Murder, Magic, and What We Wore by Kelly Jones
Author:Kelly Jones
Language: eng
Format: epub
Publisher: Random House Children's Books
Published: 2017-09-19T04:00:00+00:00
When I reached the pieces of shredded lilac muslin that were to have become Millie’s shop dress, I stopped. The dress had been a mess from the beginning. Now the fabric was so torn I wasn’t certain I could make it whole again, let alone as lovely as Millie deserved. But my anger filled me with purpose. She would not lose the one bit of beauty I could give her to that horrid young man’s fit of pique and destruction. I set the pieces carefully down on the table, folded my arms (noting that I had not padded Madame’s bosom anything like as evenly as Millie always did), and gave them a long, thorough glare.

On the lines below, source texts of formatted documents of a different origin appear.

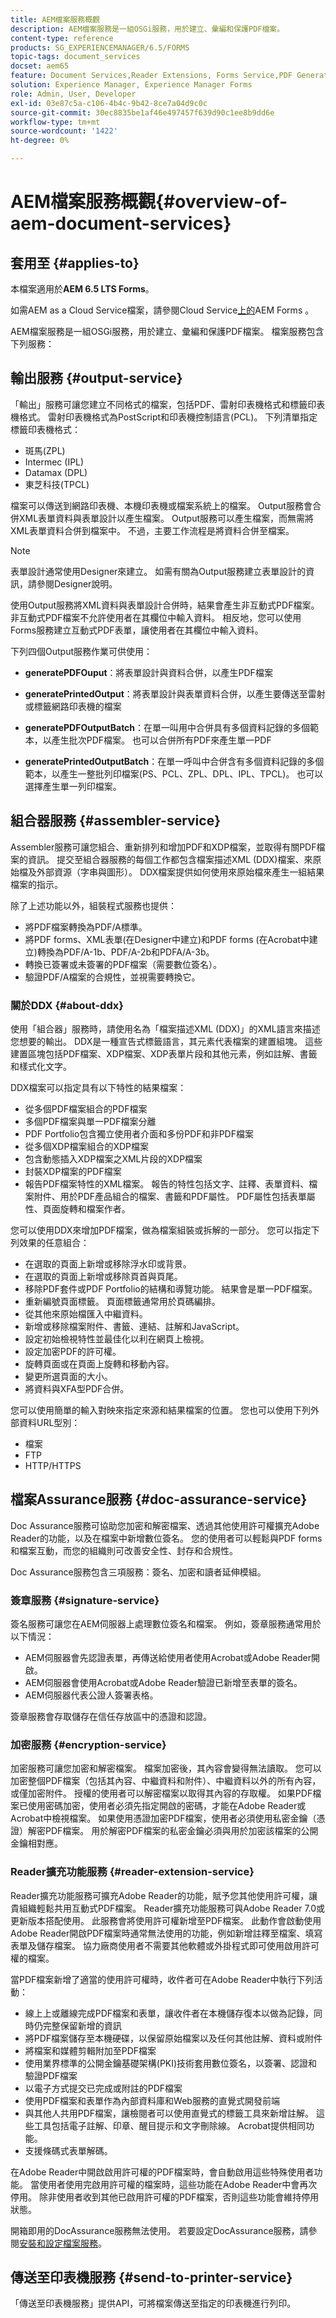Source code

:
 ```yaml
---
title: AEM檔案服務概觀
description: AEM檔案服務是一組OSGi服務，用於建立、彙編和保護PDF檔案。
content-type: reference
products: SG_EXPERIENCEMANAGER/6.5/FORMS
topic-tags: document_services
docset: aem65
feature: Document Services,Reader Extensions, Forms Service,PDF Generator
solution: Experience Manager, Experience Manager Forms
role: Admin, User, Developer
exl-id: 03e87c5a-c106-4b4c-9b42-8ce7a04d9c0c
source-git-commit: 30ec8835be1af46e497457f639d90c1ee8b9dd6e
workflow-type: tm+mt
source-wordcount: '1422'
ht-degree: 0%

---
```


# AEM檔案服務概觀{#overview-of-aem-document-services}

## 套用至 {#applies-to}

本檔案適用於&#x200B;**AEM 6.5 LTS Forms**。

如需AEM as a Cloud Service檔案，請參閱Cloud Service[上的](https://experienceleague.adobe.com/docs/experience-manager-cloud-service/content/forms/using-communications/aem-forms-cloud-service-communications-introduction.html?lang=zh-Hant)AEM Forms 。


AEM檔案服務是一組OSGi服務，用於建立、彙編和保護PDF檔案。 檔案服務包含下列服務：

## 輸出服務 {#output-service}

「輸出」服務可讓您建立不同格式的檔案，包括PDF、雷射印表機格式和標籤印表機格式。 雷射印表機格式為PostScript和印表機控制語言(PCL)。 下列清單指定標籤印表機格式：

* 斑馬(ZPL)
* Intermec (IPL)
* Datamax (DPL)
* 東芝科技(TPCL)

檔案可以傳送到網路印表機、本機印表機或檔案系統上的檔案。 Output服務會合併XML表單資料與表單設計以產生檔案。 Output服務可以產生檔案，而無需將XML表單資料合併到檔案中。 不過，主要工作流程是將資料合併至檔案。

>[!NOTE]
>
>表單設計通常使用Designer來建立。 如需有關為Output服務建立表單設計的資訊，請參閱Designer說明。

使用Output服務將XML資料與表單設計合併時，結果會產生非互動式PDF檔案。 非互動式PDF檔案不允許使用者在其欄位中輸入資料。 相反地，您可以使用Forms服務建立互動式PDF表單，讓使用者在其欄位中輸入資料。

下列四個Output服務作業可供使用：

* **generatePDFOuput**：將表單設計與資料合併，以產生PDF檔案
* **generatePrintedOutput**：將表單設計與表單資料合併，以產生要傳送至雷射或標籤網路印表機的檔案

* **generatePDFOutputBatch**：在單一叫用中合併具有多個資料記錄的多個範本，以產生批次PDF檔案。 也可以合併所有PDF來產生單一PDF
* **generatePrintedOutputBatch**：在單一呼叫中合併含有多個資料記錄的多個範本，以產生一整批列印檔案(PS、PCL、ZPL、DPL、IPL、TPCL)。 也可以選擇產生單一列印檔案。

## 組合器服務 {#assembler-service}

Assembler服務可讓您組合、重新排列和增加PDF和XDP檔案，並取得有關PDF檔案的資訊。 提交至組合器服務的每個工作都包含檔案描述XML (DDX)檔案、來原始檔及外部資源（字串與圖形）。 DDX檔案提供如何使用來原始檔來產生一組結果檔案的指示。

除了上述功能以外，組裝程式服務也提供：

* 將PDF檔案轉換為PDF/A標準。
* 將PDF forms、XML表單(在Designer中建立)和PDF forms (在Acrobat中建立)轉換為PDF/A-1b、PDF/A-2b和PDFA/A-3b。
* 轉換已簽署或未簽署的PDF檔案（需要數位簽名）。
* 驗證PDF/A檔案的合規性，並視需要轉換它。

### 關於DDX {#about-ddx}

使用「組合器」服務時，請使用名為「檔案描述XML (DDX)」的XML語言來描述您想要的輸出。 DDX是一種宣告式標籤語言，其元素代表檔案的建置組塊。 這些建置區塊包括PDF檔案、XDP檔案、XDP表單片段和其他元素，例如註解、書籤和樣式化文字。

DDX檔案可以指定具有以下特性的結果檔案：

* 從多個PDF檔案組合的PDF檔案
* 多個PDF檔案與單一PDF檔案分離
* PDF Portfolio包含獨立使用者介面和多份PDF和非PDF檔案
* 從多個XDP檔案組合的XDP檔案
* 包含動態插入XDP檔案之XML片段的XDP檔案
* 封裝XDP檔案的PDF檔案
* 報告PDF檔案特性的XML檔案。 報告的特性包括文字、註釋、表單資料、檔案附件、用於PDF產品組合的檔案、書籤和PDF屬性。 PDF屬性包括表單屬性、頁面旋轉和檔案作者。

您可以使用DDX來增加PDF檔案，做為檔案組裝或拆解的一部分。 您可以指定下列效果的任意組合：

* 在選取的頁面上新增或移除浮水印或背景。
* 在選取的頁面上新增或移除頁首與頁尾。
* 移除PDF套件或PDF Portfolio的結構和導覽功能。 結果會是單一PDF檔案。
* 重新編號頁面標籤。 頁面標籤通常用於頁碼編排。
* 從其他來原始檔匯入中繼資料。
* 新增或移除檔案附件、書籤、連結、註解和JavaScript。
* 設定初始檢視特性並最佳化以利在網頁上檢視。
* 設定加密PDF的許可權。
* 旋轉頁面或在頁面上旋轉和移動內容。
* 變更所選頁面的大小。
* 將資料與XFA型PDF合併。

您可以使用簡單的輸入對映來指定來源和結果檔案的位置。 您也可以使用下列外部資料URL型別：

* 檔案
* FTP
* HTTP/HTTPS

## 檔案Assurance服務 {#doc-assurance-service}

Doc Assurance服務可協助您加密和解密檔案、透過其他使用許可權擴充Adobe Reader的功能，以及在檔案中新增數位簽名。 您的使用者可以輕鬆與PDF forms和檔案互動，而您的組織則可改善安全性、封存和合規性。

Doc Assurance服務包含三項服務：簽名、加密和讀者延伸模組。

### 簽章服務 {#signature-service}

簽名服務可讓您在AEM伺服器上處理數位簽名和檔案。 例如，簽章服務通常用於以下情況：

* AEM伺服器會先認證表單，再傳送給使用者使用Acrobat或Adobe Reader開啟。
* AEM伺服器會使用Acrobat或Adobe Reader驗證已新增至表單的簽名。
* AEM伺服器代表公證人簽署表格。

簽章服務會存取儲存在信任存放區中的憑證和認證。

### 加密服務 {#encryption-service}

加密服務可讓您加密和解密檔案。 檔案加密後，其內容會變得無法讀取。 您可以加密整個PDF檔案（包括其內容、中繼資料和附件）、中繼資料以外的所有內容，或僅加密附件。 授權的使用者可以解密檔案以取得其內容的存取權。 如果PDF檔案已使用密碼加密，使用者必須先指定開啟的密碼，才能在Adobe Reader或Acrobat中檢視檔案。 如果使用憑證加密PDF檔案，使用者必須使用私密金鑰（憑證）解密PDF檔案。 用於解密PDF檔案的私密金鑰必須與用於加密該檔案的公開金鑰相對應。

### Reader擴充功能服務 {#reader-extension-service}

Reader擴充功能服務可擴充Adobe Reader的功能，賦予您其他使用許可權，讓貴組織輕鬆共用互動式PDF檔案。 Reader擴充功能服務可與Adobe Reader 7.0或更新版本搭配使用。 此服務會將使用許可權新增至PDF檔案。 此動作會啟動使用Adobe Reader開啟PDF檔案時通常無法使用的功能，例如新增註釋至檔案、填寫表單及儲存檔案。 協力廠商使用者不需要其他軟體或外掛程式即可使用啟用許可權的檔案。

當PDF檔案新增了適當的使用許可權時，收件者可在Adobe Reader中執行下列活動：

* 線上上或離線完成PDF檔案和表單，讓收件者在本機儲存復本以做為記錄，同時仍完整保留新增的資訊
* 將PDF檔案儲存至本機硬碟，以保留原始檔案以及任何其他註解、資料或附件
* 將檔案和媒體剪輯附加至PDF檔案
* 使用業界標準的公開金鑰基礎架構(PKI)技術套用數位簽名，以簽署、認證和驗證PDF檔案
* 以電子方式提交已完成或附註的PDF檔案
* 使用PDF檔案和表單作為內部資料庫和Web服務的直覺式開發前端
* 與其他人共用PDF檔案，讓檢閱者可以使用直覺式的標籤工具來新增註解。 這些工具包括電子註解、印章、醒目提示和文字刪除線。 Acrobat提供相同功能。
* 支援條碼式表單解碼。

在Adobe Reader中開啟啟用許可權的PDF檔案時，會自動啟用這些特殊使用者功能。 當使用者使用完啟用許可權的檔案時，這些功能在Adobe Reader中會再次停用。 除非使用者收到其他已啟用許可權的PDF檔案，否則這些功能會維持停用狀態。

開箱即用的DocAssurance服務無法使用。 若要設定DocAssurance服務，請參閱[安裝和設定檔案服務](../../forms/using/install-configure-document-services.md)。

## 傳送至印表機服務 {#send-to-printer-service}

「傳送至印表機服務」提供API，可將檔案傳送至指定的印表機進行列印。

That they reminded me of my father’s slashed handkerchiefs only made me angrier.
Without letting myself think about it for too long, I picked up the scraps and a handful of pins, and began tacking them to the dress form. I tacked longer shreds to the form’s shoulders, letting them drape down over the arm stubs for now. When I had no more strips left, and no areas left to cover, I picked up my needle, threaded it with a long length of silk, and examined the feathery effect of the overlapping fabric. I needed it to grow a bit in width, or Millie wouldn’t be able to bend at the waist. I needed it to look less like a ragbag and more like a gown as well. I breathed in, breathed out, not allowing myself to doubt. I slipped the needle through the top edge of the neckline and began.
One stitch flowed into another, silk thread sliding through cotton muslin, muslin blending into something thicker, more textured, more elegant. The needle slipped through the next tear, into the next strip. Another stitch. Another. Fraying threads brushed against each other, held, fused. I blinked. Was it my eyes, or was the fabric growing darker? I didn’t dare take my eyes off the gown, for fear it would drift back into fraying chaos. I took the next stitch, following the neckline, watching the fabric shift and change as the thread pulled through the weave.
When the neckline was stable, I ran a thread down the back, then began again at the waist. The neckline was solidly aubergine, but the bodice was mottled with lilac, the fabric a mishmash of textures. As I stitched around the high waist, I willed the gown to pull itself together, and watched the color shift and the texture thicken as I sewed my way around.
What if one could sew one’s way out of a dreadful situation in this manner? Not only sew a disguise, but transform it: repair damage, even cover wounds—could I repair skin with my stitches? Or only fabric? (It would be useful for a spy, no doubt, but I did hope I could put that lesson off for a while.)
As I pulled the thread through the darkening fabric, I pictured Millie confidently facing down her horrid attacker, with no hint of the fear that haunted her now.